US sentences ship Chief Engineer to prison for discharging oily waste
September 1, 2022 https://safety4sea.com/us-sentences-ship-chief-engineer-to-prison-for-di...

The US Department of Justice announced that the Chief Engineer of a foreign flagged vessel was sentenced to prison for deliberately discharging approximately 10,000 gallons of oil-contaminated bilge water overboard in U.S. waters off the coast of New Orleans last year, and for obstructing justice.

The illegal conduct was first reported to the Coast Guard by a crew member via social media. The Honorable Nannette Jolivette Brown sentenced the Chief Engineer to serve a year and a day in prison, pay a $5,000 fine and $200 special assessment and serve six months of supervised release.

Repair operations to correct a problem with the discharge of clean ballast water resulted in engine room flooding. After the leak was controlled, the Chief Engineer and a subordinate engineer dumped the oily bilge water overboard while the ship was at an anchorage near the Southwest Passage off the Louisiana coast.

The ship’s required pollution prevention devices – an oily-water separator and oil content monitor – were not used, and the discharge was not recorded in the Oil Record Book, a required ship log.

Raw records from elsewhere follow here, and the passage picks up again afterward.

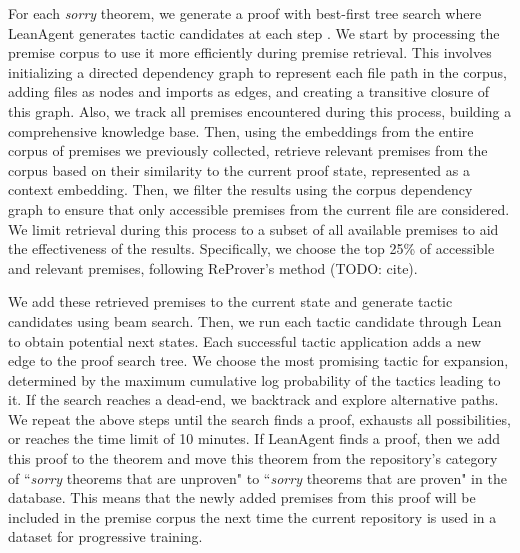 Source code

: \documentclass{article} %
\begin{document}

For each \textit{sorry} theorem, we generate a proof with best-first tree search where LeanAgent generates tactic candidates at each step \citep{hanProofArtifactCotraining2021, jiangThorWieldingHammers2022, poluFormalMathematicsStatement2022, zhengMiniF2FCrosssystemBenchmark2021}. We start by processing the premise corpus to use it more efficiently during premise retrieval. This involves initializing a directed dependency graph to represent each file path in the corpus, adding files as nodes and imports as edges, and creating a transitive closure of this graph. Also, we track all premises encountered during this process, building a comprehensive knowledge base. Then, using the embeddings from the entire corpus of premises we previously collected, retrieve relevant premises from the corpus based on their similarity to the current proof state, represented as a context embedding. Then, we filter the results using the corpus dependency graph to ensure that only accessible premises from the current file are considered. We limit retrieval during this process to a subset of all available premises to aid the effectiveness of the results. Specifically, we choose the top 25\% of accessible and relevant premises, following ReProver's method (TODO: cite).

We add these retrieved premises to the current state and generate tactic candidates using beam search. Then, we run each tactic candidate through Lean to obtain potential next states. Each successful tactic application adds a new edge to the proof search tree. We choose the most promising tactic for expansion, determined by the maximum cumulative log probability of the tactics leading to it. If the search reaches a dead-end, we backtrack and explore alternative paths. We repeat the above steps until the search finds a proof, exhausts all possibilities, or reaches the time limit of 10 minutes. If LeanAgent finds a proof, then we add this proof to the theorem and move this theorem from the repository's category of ``\textit{sorry} theorems that are unproven" to ``\textit{sorry} theorems that are proven" in the database. This means that the newly added premises from this proof will be included in the premise corpus the next time the current repository is used in a dataset for progressive training.
\end{document}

The Chief Engineer was also charged with obstruction of justice based on various efforts to conceal the illegal discharge. In a joint factual statement filed in Court with his guilty plea, the Chief Engineer admitted to the following acts of obstruction of justice:

Making false statements to the Coast Guard that concealed the cause and nature of a hazardous condition, and concealing that the engine room of the vessel had flooded and that oil-contaminated bilge water had been discharged overboard;

Destroying the computer alarm printouts for the period of the illegal discharge that were sought by the Coast Guard;
Holding meetings with subordinate crew members and directing them to make false statements to the Coast Guard;
Making a false Oil Record Book that failed to disclose the illegal discharge;
Directing subordinate engine room employees to delete all evidence from their cell phones in anticipation of the Coast Guard inspection;
Preparing a retaliatory document accusing the whistleblower of poor performance as part of an effort to discredit him.

The intentional pollution of U.S. waters and the deliberate cover-up are serious criminal offenses that will not be tolerated. Prosecutions such as this one should send a clear message to those that would violate the law and endanger our precious natural resources

said Assistant Attorney General Todd Kim of the Justice Department’s Environment and Natural Resources Division.